Customer churn rate is the percentage of customers a business loses over a defined period — a month, quarter, or year. It is one of the most important metrics for subscription businesses, SaaS companies, and any service with recurring revenue, because retaining existing customers is almost always cheaper than acquiring new ones. A rising churn rate is an early warning sign about product fit, pricing, or customer satisfaction.

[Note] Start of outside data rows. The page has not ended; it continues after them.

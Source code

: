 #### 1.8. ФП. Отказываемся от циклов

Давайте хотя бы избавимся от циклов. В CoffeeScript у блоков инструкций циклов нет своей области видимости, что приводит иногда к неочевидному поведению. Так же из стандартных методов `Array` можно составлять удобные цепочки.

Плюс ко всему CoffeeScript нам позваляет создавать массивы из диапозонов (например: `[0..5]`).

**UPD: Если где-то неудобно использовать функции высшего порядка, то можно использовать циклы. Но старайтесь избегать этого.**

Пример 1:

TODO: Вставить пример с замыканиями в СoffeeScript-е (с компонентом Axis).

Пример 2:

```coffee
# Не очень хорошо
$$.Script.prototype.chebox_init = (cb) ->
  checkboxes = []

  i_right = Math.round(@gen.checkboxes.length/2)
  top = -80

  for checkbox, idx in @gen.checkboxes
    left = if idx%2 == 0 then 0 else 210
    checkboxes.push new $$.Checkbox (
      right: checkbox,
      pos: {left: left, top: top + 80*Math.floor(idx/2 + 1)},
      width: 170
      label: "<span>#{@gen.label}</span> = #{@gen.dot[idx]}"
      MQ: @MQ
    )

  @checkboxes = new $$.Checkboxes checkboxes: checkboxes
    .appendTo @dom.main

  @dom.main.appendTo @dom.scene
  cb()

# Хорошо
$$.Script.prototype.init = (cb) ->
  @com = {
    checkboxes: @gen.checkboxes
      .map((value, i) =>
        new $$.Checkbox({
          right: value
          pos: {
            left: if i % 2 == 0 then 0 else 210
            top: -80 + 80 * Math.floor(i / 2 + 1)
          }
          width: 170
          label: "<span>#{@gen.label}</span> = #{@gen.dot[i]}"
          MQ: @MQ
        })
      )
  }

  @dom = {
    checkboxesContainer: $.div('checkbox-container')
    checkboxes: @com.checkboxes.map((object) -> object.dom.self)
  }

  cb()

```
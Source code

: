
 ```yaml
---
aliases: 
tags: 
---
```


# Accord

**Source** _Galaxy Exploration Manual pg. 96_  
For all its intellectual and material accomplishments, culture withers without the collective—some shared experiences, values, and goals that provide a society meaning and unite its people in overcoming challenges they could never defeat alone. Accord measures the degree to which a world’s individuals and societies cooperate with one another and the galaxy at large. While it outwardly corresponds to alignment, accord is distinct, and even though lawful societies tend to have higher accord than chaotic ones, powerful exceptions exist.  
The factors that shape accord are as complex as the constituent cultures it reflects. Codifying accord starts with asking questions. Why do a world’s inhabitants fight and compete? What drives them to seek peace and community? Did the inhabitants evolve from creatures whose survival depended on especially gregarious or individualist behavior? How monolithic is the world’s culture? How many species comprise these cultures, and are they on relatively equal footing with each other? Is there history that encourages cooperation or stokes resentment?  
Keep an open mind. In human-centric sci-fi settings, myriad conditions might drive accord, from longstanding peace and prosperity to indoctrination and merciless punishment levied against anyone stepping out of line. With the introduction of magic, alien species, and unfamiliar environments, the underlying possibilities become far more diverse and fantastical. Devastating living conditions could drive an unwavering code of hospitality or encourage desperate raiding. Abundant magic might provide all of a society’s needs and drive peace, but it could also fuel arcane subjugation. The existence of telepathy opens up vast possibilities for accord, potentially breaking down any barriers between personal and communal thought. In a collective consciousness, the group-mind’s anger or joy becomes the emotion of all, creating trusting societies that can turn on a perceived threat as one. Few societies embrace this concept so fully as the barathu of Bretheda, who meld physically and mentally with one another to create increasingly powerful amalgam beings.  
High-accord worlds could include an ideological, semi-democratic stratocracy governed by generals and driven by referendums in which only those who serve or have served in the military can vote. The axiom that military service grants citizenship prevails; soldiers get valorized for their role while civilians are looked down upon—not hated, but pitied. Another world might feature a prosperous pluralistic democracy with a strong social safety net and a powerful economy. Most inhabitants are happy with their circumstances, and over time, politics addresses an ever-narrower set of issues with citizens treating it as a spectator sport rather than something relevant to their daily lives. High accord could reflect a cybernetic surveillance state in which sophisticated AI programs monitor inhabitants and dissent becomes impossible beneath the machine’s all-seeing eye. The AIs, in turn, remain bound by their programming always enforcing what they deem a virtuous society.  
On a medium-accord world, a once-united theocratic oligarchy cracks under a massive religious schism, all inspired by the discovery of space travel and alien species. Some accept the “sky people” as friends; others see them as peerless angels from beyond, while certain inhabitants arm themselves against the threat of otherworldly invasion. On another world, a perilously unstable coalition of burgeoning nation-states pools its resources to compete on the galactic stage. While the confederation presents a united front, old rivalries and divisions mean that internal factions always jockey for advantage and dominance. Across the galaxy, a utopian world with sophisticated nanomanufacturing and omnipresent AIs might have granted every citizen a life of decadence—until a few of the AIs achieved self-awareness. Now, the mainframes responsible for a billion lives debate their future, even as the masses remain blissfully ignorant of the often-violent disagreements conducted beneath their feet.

How to Use This Calculator
Enter two numbers: the count of customers at the start of the period and the number of customers lost during that same period. The calculator instantly returns your churn rate as a percentage, along with the matching retention rate and the number of customers you kept.
The Formula Explained
The churn rate formula is simple:
$$\text{Churn \%} = \frac{\text{Customers Lost}}{\text{Customers at Start}} \times 100$$
Dividing losses by the starting base normalizes the figure so businesses of different sizes can be compared fairly. The retention rate is just 100 − Churn %, representing the share of customers who stayed.
Worked Example
Suppose a SaaS company begins the month with 500 customers and loses 25 of them. Churn $$= (25 \div 500) \times 100 = 5\%$$. That means the retention rate is 95% and 475 customers remained. For most subscription businesses, a monthly churn of 5% is considered high; healthy SaaS churn is often in the 1–3% range monthly.
FAQ
What is a good churn rate? It varies by industry, but lower is better. SaaS firms often target under 2% monthly; consumer subscriptions may tolerate higher figures.
Should I count new customers? This calculator uses the standard formula based on the starting cohort, so new customers acquired during the period are not included in the base.
How is churn different from retention? They are two sides of the same coin: retention rate = 100% − churn rate. If you keep 95% of customers, you churned 5%.